После урагана "Сэнди" власти привезли генераторы в пожарное депо – там и проходили выборы
После урагана "Сэнди" в городе не было электричества, и власти привезли генераторы в пожарное депо – там и проходили выборы. Как вы знаете, я студентом два года работал пожарным, поэтому чувствовал себя там как дома. Мне очень понравились американские пожарные машины, они такие нарядные.
В этом году выборы отмечены небывалой, дивной осенью. Я ходил на выборы в участок, расположенный в старинном муниципальном центре. На стенах – портреты первых мэров. Они выглядят как классики в отечественных школах: солидные, неулыбчивые, в галстуках, с бородами, очень старомодные.
Как ни странно, от выборов всегда остается праздничное настроение. Но на следующее утро для почти половины страны оно было уже не таким праздничным. Но себе в утешение я должен сказать, что Америка – страна экспериментов. Она к этому привыкла. И поэтому самые апокалиптические прогнозы вроде конца демократии здесь не сбываются. Америка умеет переваривать любые крайности, в том числе и трампизм. Я все время про себя твержу строчку Бродского: "Как будто жизнь качнется вправо, качнувшись влево". Именно это сейчас происходит в Америке.
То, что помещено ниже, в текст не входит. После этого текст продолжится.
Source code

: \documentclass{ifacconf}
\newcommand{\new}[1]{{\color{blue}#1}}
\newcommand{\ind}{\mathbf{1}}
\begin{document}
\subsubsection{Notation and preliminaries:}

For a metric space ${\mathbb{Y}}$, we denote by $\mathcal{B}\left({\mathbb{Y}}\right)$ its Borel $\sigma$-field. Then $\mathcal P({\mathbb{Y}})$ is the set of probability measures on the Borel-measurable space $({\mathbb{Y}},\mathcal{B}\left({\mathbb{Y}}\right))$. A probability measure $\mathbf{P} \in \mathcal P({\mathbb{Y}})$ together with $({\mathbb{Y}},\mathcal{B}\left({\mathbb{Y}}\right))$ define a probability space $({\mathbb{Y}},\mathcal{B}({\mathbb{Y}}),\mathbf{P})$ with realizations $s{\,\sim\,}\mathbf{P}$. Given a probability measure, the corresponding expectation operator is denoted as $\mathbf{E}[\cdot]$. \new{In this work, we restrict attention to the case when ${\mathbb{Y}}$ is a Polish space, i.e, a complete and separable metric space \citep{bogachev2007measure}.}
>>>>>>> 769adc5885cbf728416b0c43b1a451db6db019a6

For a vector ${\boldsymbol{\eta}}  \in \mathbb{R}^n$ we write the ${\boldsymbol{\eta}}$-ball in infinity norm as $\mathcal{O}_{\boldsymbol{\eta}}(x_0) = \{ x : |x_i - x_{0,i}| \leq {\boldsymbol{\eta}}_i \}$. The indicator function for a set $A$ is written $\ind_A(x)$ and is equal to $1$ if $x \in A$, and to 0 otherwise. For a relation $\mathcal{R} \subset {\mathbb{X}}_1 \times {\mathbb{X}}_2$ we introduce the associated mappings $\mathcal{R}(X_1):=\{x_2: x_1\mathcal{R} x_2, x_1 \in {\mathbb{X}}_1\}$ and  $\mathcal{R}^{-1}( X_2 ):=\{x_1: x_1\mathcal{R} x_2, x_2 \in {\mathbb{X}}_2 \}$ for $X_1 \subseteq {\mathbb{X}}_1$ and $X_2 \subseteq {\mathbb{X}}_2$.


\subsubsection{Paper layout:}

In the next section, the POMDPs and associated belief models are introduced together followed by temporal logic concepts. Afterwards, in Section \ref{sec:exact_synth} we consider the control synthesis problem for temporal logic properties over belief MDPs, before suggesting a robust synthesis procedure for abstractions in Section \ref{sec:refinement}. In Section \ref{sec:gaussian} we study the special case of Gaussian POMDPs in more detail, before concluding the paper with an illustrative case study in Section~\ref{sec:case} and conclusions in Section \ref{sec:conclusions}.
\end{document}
Но главный вопрос: как объединить Америку, как срастить ту половину, которая ненавидит Трампа, с той половиной, которая его обожает?
Это не так просто, но это возможно, потому что в Америке принято политику исключать из сюжетов приватного общения. Вы не можете разговаривать с малознакомыми людьми о политике, с хорошо знакомыми, впрочем, тоже. Политика – опасная тема, и считается, что ей не место, скажем, за праздничным столом. В Америке скоро будет День благодарения, и сейчас специально публикуются советы, как не поссориться за индюшкой, которую положено есть в этот день.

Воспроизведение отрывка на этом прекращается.